The Judge Advocate General of the Air Force has certified three issues to CAAF following AFCCA’s holding that it didn’t have jurisdiction to provide extraordinary relief to the complainant in a sexual assault case who sought to reverse Judge Kastenberg’s ruling that she had no right to have her “special victims counsel” address the court during an MRE 412 or MRE 513 hearing:

I.  Whether the Air Force Court of Criminal Appeals erred by holding that it lacked jurisdiction to hear A1C LRM’s petitino for a writ of mandamus

II.  Whether the military judge erred by denying A1C LRM the opportunity to be heard through counsel thereby denying her due process under the Military Rules of Evidence, the Crime Victims’ Rights Act and the United States Constitution

III.  Whether this Honorable Court should issue a writ of mandamus.

AFCCA’s unpublished decision in the case is available hereLRM v. Kastenberg, Misc. Dkt. No. 2013-05 (A.F. Ct. Crim. App. Apr. 2, 2013). We previously discussed the case here.

7 Responses to “Judge Advocate General of the Air Force certifies SVC case to CAAF”

  1. Dew_Process says:

    IV.  Should this Court impose sanctions for a frivolous appeal?
    Seriously – if Congress had to enact Art. 62 so that the United Stateshas a right to an interlocutory appeal, where they at least as a party had “standing,” absent some Congressional action giving a non-party, witness standing, there simply cannot be jurisdiction.

  2. Tami says:

    There’s always jurisdiction to determine if the lower court had jurisdiction.  I suspect CAAF will answer the first issue with a resounding “no,” thus negating the need to address the other 2 issues.  It would be tough to answer any other way, especially given the ruling on the Manning case with the media.
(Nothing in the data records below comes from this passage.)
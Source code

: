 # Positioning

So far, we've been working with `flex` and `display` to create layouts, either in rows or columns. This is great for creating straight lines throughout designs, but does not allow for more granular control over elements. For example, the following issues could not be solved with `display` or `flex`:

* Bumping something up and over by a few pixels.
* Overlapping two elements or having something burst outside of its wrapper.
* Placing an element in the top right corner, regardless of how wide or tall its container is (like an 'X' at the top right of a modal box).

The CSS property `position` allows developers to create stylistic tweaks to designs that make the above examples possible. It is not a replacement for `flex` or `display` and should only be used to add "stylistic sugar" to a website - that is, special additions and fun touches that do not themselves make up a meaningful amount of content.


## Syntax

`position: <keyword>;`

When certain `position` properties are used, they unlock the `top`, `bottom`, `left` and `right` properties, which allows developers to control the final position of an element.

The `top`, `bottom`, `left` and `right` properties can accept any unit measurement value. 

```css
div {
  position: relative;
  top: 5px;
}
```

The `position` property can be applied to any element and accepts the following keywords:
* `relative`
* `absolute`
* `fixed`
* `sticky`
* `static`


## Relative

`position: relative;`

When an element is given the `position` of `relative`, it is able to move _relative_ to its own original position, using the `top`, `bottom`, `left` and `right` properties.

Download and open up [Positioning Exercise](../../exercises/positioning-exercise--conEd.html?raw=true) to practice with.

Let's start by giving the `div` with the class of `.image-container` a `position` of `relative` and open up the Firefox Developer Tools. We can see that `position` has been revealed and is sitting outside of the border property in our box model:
  3. Christian Deichert says:

    You’re forgetting, of course, that CCR involved an outside agency essentially trying to litigate a FOIA request in someone else’s court-martial, and the outcome of that FOIA request should not have any effect on the outcome of PFC Manning’s case.  Whereas the introduction (or not) of evidence under MRE 412 or 513 can actually affect the outcome of a sexual assault trial. 
    Also keep in mind that both MRE 412 and MRE 513 specifically mention a victim’s opportunity to be heard, a phrase you may recall from one or two Due Process cases.  (As opposed to Dew_Proces cases, which are apparently not the same thing.)
    Full disclosure, I work alongside the “SVC appellate division.”  For the next week, anyway.

  4. RY says:

    CCR is more than a FOIA case.  It’s a well recognized public right to access issue.  I bet this is a much quicker decision than CCR and would not be surprised to see unanimous affirmance in short order.  I appreciate the idea of the SVC program but it is trying to assert rights that don’t exist. 

  5. RetiredJAG says:

    Here is what makes this case odd.  Before the Air Force Court the SVC counsel argued that the only possible effect on a court-martial was that the military judge would spend more time sifting through the arguments of three attorneys.  But, because judges are presumed to follow the law there could be no impact on the accused or the court-martial.  Now, before the CAAF – for the first time I might add – the SVC are arguing that there could be a substatial effect on the findings or sentence.  It seems like the SVC are raising an argument for the first time on appeal, and if so, wasnt the previous appeal frivolous – and doesnt this mean TJAG certified a frivolous appeal?
    Or in the alternative, if not frivolous, then can the SVC raise a new argument for the first time before CAAF withiout the lower court having fully considered it?

  6. Phil Cave says:

    Wait until you read the amicus pleading of the AFCDC when Zach does his very nice preargument briefing.
    I won’t steal Zach’s thunder too much.  Any allegation that there has been no effect on cases – for the worst – is seriously guano crazy, to adopt that quaint legal term first used here in Lakin.  There, what Dwight “My Liege” Sullivan calls a teaser.

  7. Dew_Process says:

    RetJAG – CAAF cannot consider arguments not “preserved” below – but they frequently honor that rule in the breach.  I’ll add to Phil’s tease as I’m privy to the amicus brief as well – it is written in the classic style of the legendary Brandeis brief, and the 0-6 JAG that authored it will no doubt soon be assigned to the newly created Air Force Submarine Command in Antarctica to await the commissioning of the Air Force’s first one person submarine.